I think that everyone would accept the decision of the photographer to decline the job. A Jewish photographer might have a policy that they only work Jewish weddings. A gay photographer might have a policy of only working gay weddings. On some level such a policy may be seen as intolerant, a poor business decision, maybe even offensive to some, but in no case do I think we would claim that the photographer is acting illegally. In no cases do I imagine an American court of law forcing the photographer to do the job.
And I will go ahead from the outset and admit that it is the minority status of the affected group that renders these scenarios somewhat different, but the main point is to establish that there is a precedent for choosing the work you do based on your own values, based on your own interests. In this case Phillips doesn’t want to be involved in the process of celebrating a gay wedding. He might think that the two men who are getting married are going to hell for doing this. Why should he be forced to bake a wedding cake for a gay marriage any more than he should be forced to bake a cake to celebrate an abortion? I think the reason why it is easy to dismiss Phillips’ rights in this case is that people so strongly disagree with his convictions that they don’t perceive the problem. In some cases they agree to punish him purely out of a spirit of activism. But we all know that if we do not defend the rights of those with whom we disagree then we don’t defend rights at all.
Considering that God is referred to as “God the Father” seems to imply a male, even though “God the Father”, according to the Church, doesn’t have a body. I know these questions are not easy to answer if one hasn’t done serious studies in religion. I just find it interesting.

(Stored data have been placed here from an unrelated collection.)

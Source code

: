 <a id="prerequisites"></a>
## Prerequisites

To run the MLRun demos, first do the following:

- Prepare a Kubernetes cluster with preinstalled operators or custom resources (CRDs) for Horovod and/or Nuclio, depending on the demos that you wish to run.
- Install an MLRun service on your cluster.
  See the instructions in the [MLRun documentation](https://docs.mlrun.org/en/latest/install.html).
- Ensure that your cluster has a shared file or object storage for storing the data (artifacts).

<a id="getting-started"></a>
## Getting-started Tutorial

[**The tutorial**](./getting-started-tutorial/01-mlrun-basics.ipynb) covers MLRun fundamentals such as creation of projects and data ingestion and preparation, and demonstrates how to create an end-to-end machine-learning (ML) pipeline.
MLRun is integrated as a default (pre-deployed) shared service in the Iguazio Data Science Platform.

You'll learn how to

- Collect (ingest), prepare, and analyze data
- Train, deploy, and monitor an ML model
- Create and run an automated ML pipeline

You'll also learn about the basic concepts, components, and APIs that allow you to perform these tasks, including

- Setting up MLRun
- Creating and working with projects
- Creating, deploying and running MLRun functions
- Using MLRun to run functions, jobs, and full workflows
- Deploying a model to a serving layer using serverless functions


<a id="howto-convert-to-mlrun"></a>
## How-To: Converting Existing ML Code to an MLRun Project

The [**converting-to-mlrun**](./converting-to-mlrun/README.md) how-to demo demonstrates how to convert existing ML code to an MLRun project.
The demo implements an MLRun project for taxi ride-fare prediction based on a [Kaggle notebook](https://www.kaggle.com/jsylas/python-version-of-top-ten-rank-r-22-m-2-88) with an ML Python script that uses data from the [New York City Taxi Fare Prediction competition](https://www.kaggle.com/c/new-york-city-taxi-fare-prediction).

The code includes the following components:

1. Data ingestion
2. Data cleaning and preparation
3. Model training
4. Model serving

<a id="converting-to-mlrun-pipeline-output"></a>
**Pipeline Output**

Saying ‘God the Father’ identifies one identity (or person) within the trinity; the other two being ‘the Son’ (or the Word) and the Holy Spirit. The language is I think metaphorical and also from a culture that assumed men to be of higher status than women, or atleast the identifiable head of the family. In any case it doesn’t make sense to me to argue that God is in fact male.

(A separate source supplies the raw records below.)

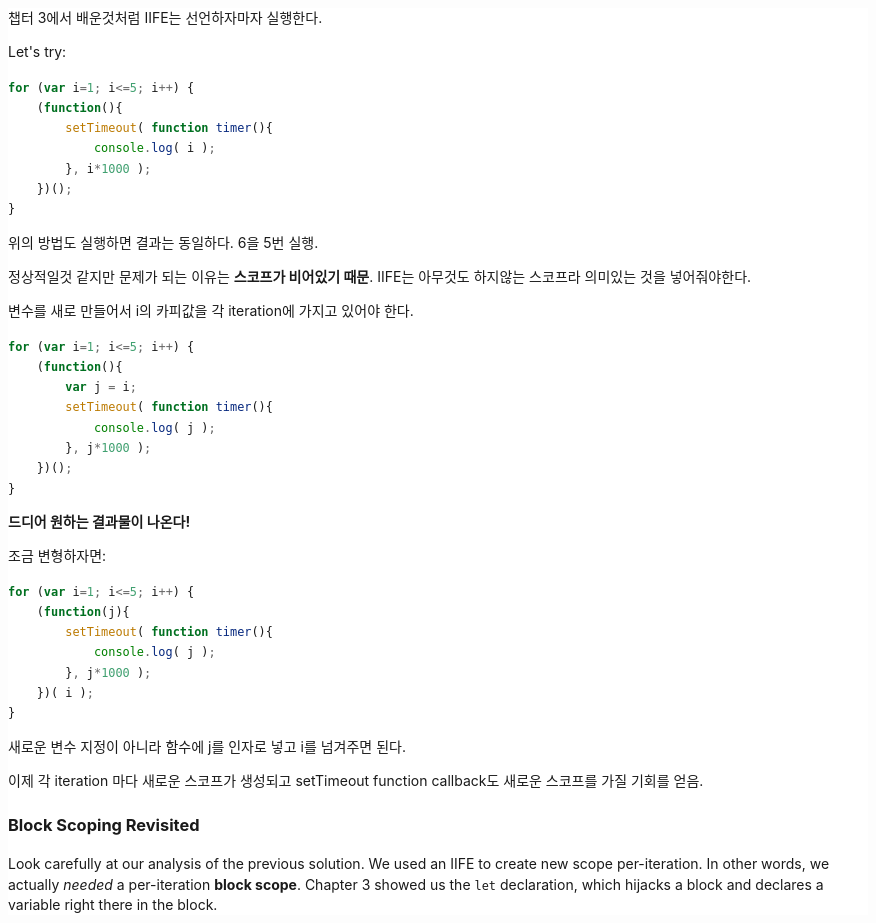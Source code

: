 챕터 3에서 배운것처럼 IIFE는 선언하자마자 실행한다.

Let's try:

```jsx
for (var i=1; i<=5; i++) {
	(function(){
		setTimeout( function timer(){
			console.log( i );
		}, i*1000 );
	})();
}

```

위의 방법도 실행하면 결과는 동일하다. 6을 5번 실행.

정상적일것 같지만 문제가 되는 이유는 **스코프가 비어있기 때문**. IIFE는 아무것도 하지않는 스코프라 의미있는 것을 넣어줘야한다.

변수를 새로 만들어서 i의 카피값을 각 iteration에 가지고 있어야 한다.

```jsx
for (var i=1; i<=5; i++) {
	(function(){
		var j = i;
		setTimeout( function timer(){
			console.log( j );
		}, j*1000 );
	})();
}

```

**드디어 원하는 결과물이 나온다!**

조금 변형하자면:

```jsx
for (var i=1; i<=5; i++) {
	(function(j){
		setTimeout( function timer(){
			console.log( j );
		}, j*1000 );
	})( i );
}

```

새로운 변수 지정이 아니라 함수에 j를 인자로 넣고 i를 넘겨주면 된다.

이제 각 iteration 마다 새로운 스코프가 생성되고 setTimeout function callback도 새로운 스코프를 가질 기회를 얻음.

### Block Scoping Revisited

Look carefully at our analysis of the previous solution. We used an IIFE to create new scope per-iteration. In other words, we actually *needed* a per-iteration **block scope**. Chapter 3 showed us the `let` declaration, which hijacks a block and declares a variable right there in the block.
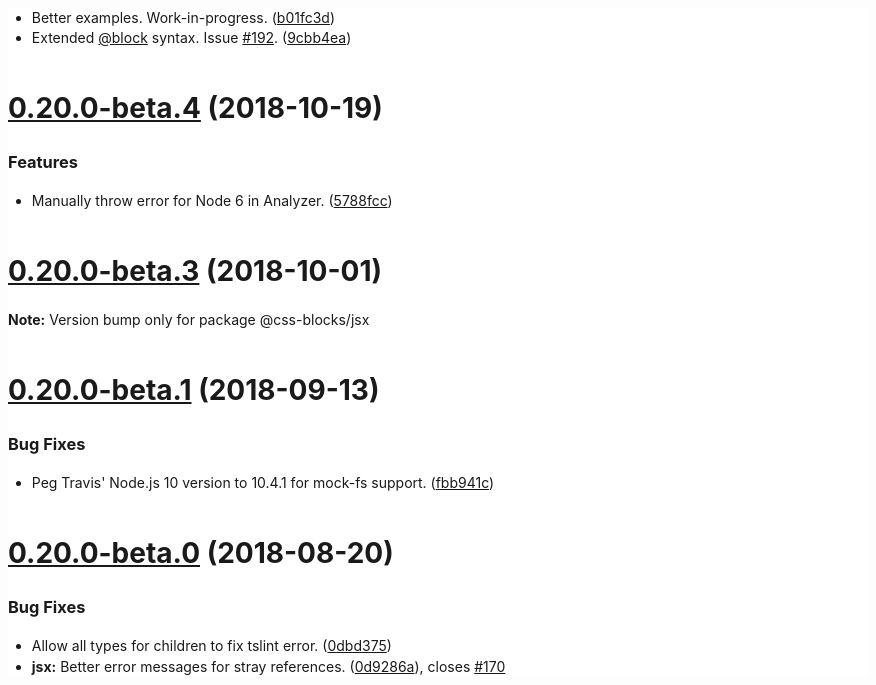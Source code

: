* Better examples. Work-in-progress. ([b01fc3d](https://github.com/linkedin/css-blocks/tree/master/packages/%40css-blocks/jsx/commit/b01fc3d))
* Extended [@block](https://github.com/block) syntax. Issue [#192](https://github.com/linkedin/css-blocks/tree/master/packages/%40css-blocks/jsx/issues/192). ([9cbb4ea](https://github.com/linkedin/css-blocks/tree/master/packages/%40css-blocks/jsx/commit/9cbb4ea))





<a name="0.20.0-beta.4"></a>
# [0.20.0-beta.4](https://github.com/linkedin/css-blocks/compare/v0.20.0-beta.3...v0.20.0-beta.4) (2018-10-19)


### Features

* Manually throw error for Node 6 in Analyzer. ([5788fcc](https://github.com/linkedin/css-blocks/commit/5788fcc))





<a name="0.20.0-beta.3"></a>
# [0.20.0-beta.3](https://github.com/linkedin/css-blocks/compare/v0.20.0-beta.2...v0.20.0-beta.3) (2018-10-01)

**Note:** Version bump only for package @css-blocks/jsx





<a name="0.20.0-beta.1"></a>
# [0.20.0-beta.1](https://github.com/linkedin/css-blocks/compare/v0.20.0-beta.0...v0.20.0-beta.1) (2018-09-13)


### Bug Fixes

* Peg Travis' Node.js 10 version to 10.4.1 for mock-fs support. ([fbb941c](https://github.com/linkedin/css-blocks/commit/fbb941c))





<a name="0.20.0-beta.0"></a>
# [0.20.0-beta.0](https://github.com/linkedin/css-blocks/compare/v0.19.0...v0.20.0-beta.0) (2018-08-20)


### Bug Fixes

* Allow all types for children to fix tslint error. ([0dbd375](https://github.com/linkedin/css-blocks/commit/0dbd375))
* **jsx:** Better error messages for stray references. ([0d9286a](https://github.com/linkedin/css-blocks/commit/0d9286a)), closes [#170](https://github.com/linkedin/css-blocks/issues/170)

Every person has the right to their beliefs and if that is not true then pray tell who shall we appoint to dicatate what beliefs we are to have. You walk a slippery slope, you are foolish, brainwashed. All have beliefs, homos are free to be homos, they are free to be so, Christans , shun not the person but the act, we should be free to do so. Pick up your bible, I am one of those few who in later years became a Christian. I researched everything in the bible, everything in it is truth, the most amazing part, 2000 years ago, what is happening today was written about.

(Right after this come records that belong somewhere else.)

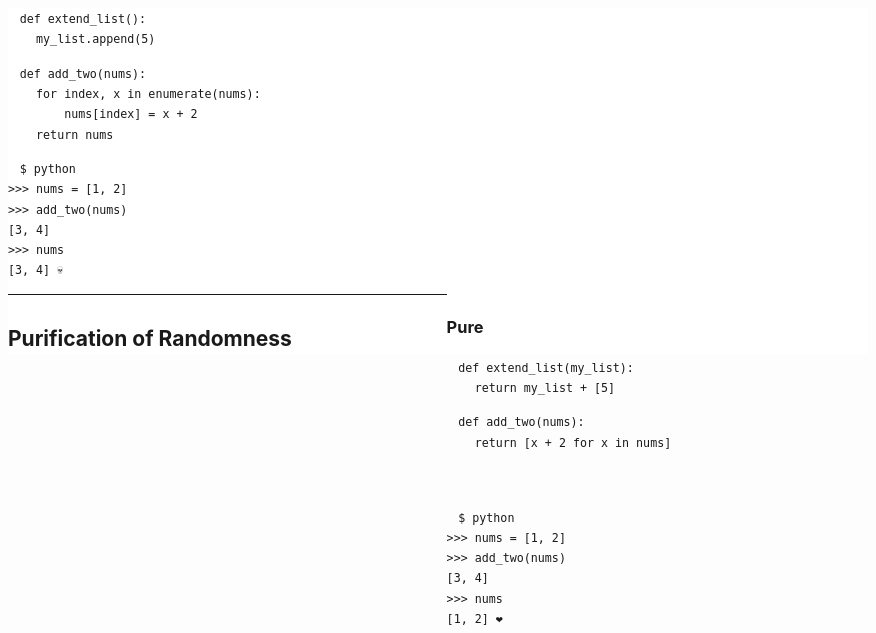 <pre><code style="padding: .5em 1em; font-size: smaller;" class="language-python" data-line-numbers>def extend_list():
    my_list.append(5)
</code></pre>

<pre><code style="padding: .5em 1em; font-size: smaller;" class="language-python" data-line-numbers>def add_two(nums):
    for index, x in enumerate(nums):
        nums[index] = x + 2
    return nums
</code></pre>

<pre><code style="padding: .5em 1em; font-size: smaller;" class="language-python" data-line-numbers>$ python
>>> nums = [1, 2]
>>> add_two(nums)
[3, 4]
>>> nums
[3, 4] 💀
</code></pre>

</div>


<div style="width: 49%; float: right;">

### Pure

<pre><code style="padding: .5em 1em; font-size: smaller;" class="language-python" data-line-numbers>def extend_list(my_list):
    return my_list + [5]
</code></pre>

<pre><code style="padding: .5em 1em; font-size: smaller;" class="language-python" data-line-numbers>def add_two(nums):
    return [x + 2 for x in nums]


</code></pre>

<pre data-id="pure_2"><code style="padding: .5em 1em; font-size: smaller;" class="language-python" data-line-numbers>$ python
>>> nums = [1, 2]
>>> add_two(nums)
[3, 4]
>>> nums
[1, 2] ❤️
</code></pre>

</div>

---



## Purification of Randomness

You discrimante against Christians, you have decided that if we don’t agree with you it is wrong, so we should be punished. We don’t think you should be punished for disagreeing with us, we don’t think you are less then we are, we leave all that up to God. We do strive to follow his laws and we should be free to do so. This nation is going to fall and it going to fall because of people like you, people like you who think you should be able to oppress others. You will be alive to suffer the horror of what you have created. God have mercy on us!